Implement Preventive Controls

  • Implement at critical control points (CCPs).
  • Hazards identified to be significantly minimized or prevented.
  • Manufactured food should not be misbranded or adulterated.

Supervise the Effectiveness of Preventive Controls

  • Ensure hazards are significantly reduced or minimized.

Establish Emergency Protocol

In the case of weak preventive controls:
  • Ensure appropriate action to avoid repetition of such control failure or mismanagement.
  • Food affected/verified through such controls is re-evaluated for safety.
  • The affected food is stopped before entering the market as its safety cannot be verified.

Verification of:

  • Adequacy of the controls implemented to prevent identified hazards.
  • Monitoring of the business as required by law.
  • Appropriateness of the corrective decisions.
  • The effectiveness of preventive controls in identifying hazards, through the use of product testing and other means.
  • Documentation and periodic updating of the Food Safety Plan to ensure relevance.

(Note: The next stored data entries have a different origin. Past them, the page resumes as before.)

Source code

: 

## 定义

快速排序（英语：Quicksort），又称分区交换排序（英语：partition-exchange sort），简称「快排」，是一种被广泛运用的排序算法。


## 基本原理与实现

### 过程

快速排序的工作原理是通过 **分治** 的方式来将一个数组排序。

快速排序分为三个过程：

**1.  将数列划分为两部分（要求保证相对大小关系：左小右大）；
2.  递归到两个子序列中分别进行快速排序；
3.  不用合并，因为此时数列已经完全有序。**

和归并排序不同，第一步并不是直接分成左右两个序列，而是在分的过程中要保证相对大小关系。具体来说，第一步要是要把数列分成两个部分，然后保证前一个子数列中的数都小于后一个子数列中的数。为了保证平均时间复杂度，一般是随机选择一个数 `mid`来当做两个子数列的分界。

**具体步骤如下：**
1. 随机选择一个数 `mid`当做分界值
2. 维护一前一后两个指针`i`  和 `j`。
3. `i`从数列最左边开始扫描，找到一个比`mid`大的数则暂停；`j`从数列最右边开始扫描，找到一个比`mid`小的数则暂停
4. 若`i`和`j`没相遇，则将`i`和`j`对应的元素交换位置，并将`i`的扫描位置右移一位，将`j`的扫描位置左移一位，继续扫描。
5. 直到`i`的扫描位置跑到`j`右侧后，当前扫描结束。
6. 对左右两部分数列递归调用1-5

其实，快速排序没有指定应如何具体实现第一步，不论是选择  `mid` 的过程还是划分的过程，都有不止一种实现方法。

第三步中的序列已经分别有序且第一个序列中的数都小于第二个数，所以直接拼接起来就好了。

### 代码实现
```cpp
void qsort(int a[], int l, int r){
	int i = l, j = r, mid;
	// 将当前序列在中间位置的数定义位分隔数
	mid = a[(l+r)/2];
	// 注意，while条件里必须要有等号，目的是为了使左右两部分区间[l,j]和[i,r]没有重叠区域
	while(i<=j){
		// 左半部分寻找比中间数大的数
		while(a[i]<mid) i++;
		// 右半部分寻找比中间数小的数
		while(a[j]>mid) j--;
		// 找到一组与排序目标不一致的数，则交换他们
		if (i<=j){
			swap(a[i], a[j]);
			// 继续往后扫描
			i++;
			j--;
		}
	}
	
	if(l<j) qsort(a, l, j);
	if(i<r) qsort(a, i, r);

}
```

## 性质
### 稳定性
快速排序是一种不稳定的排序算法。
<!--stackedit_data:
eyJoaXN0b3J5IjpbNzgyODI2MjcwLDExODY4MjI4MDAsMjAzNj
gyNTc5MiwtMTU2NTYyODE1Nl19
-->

  • Of records, for a minimum of two years, that document the monitoring of the preventive control results of the monitoring, instances of corrective decisions, and the efficiency of the decisions.

Preparation of a Written Plan

Which includes:
  • Documentation and description of the company procedures and compliance with regulations.
  • Analysis of hazards and adopted controls against them

Conduct a Re-Analysis

  • If a change is made to the way the company operates or the activities it carries out.
  • If the change gives way to potential new hazards, identify and document them.
  • If there is no such change, a Re-Analysis is to be done every three years.
  • New hazards and preventive controls against them need to be identified and recorded.
  • Changes to be incorporated to the Food Safety Plan.
HACCP is important because it looks to control and eliminate potential hazards in food production. By controlling major food risks, such as microbiological, chemical, and physical contaminants, businesses will be able to swiftly ensure that their products are safe for consumption. In turn, consumers and potential partners will find it much easier to trust the company, which should greatly help in its sustainability and growth.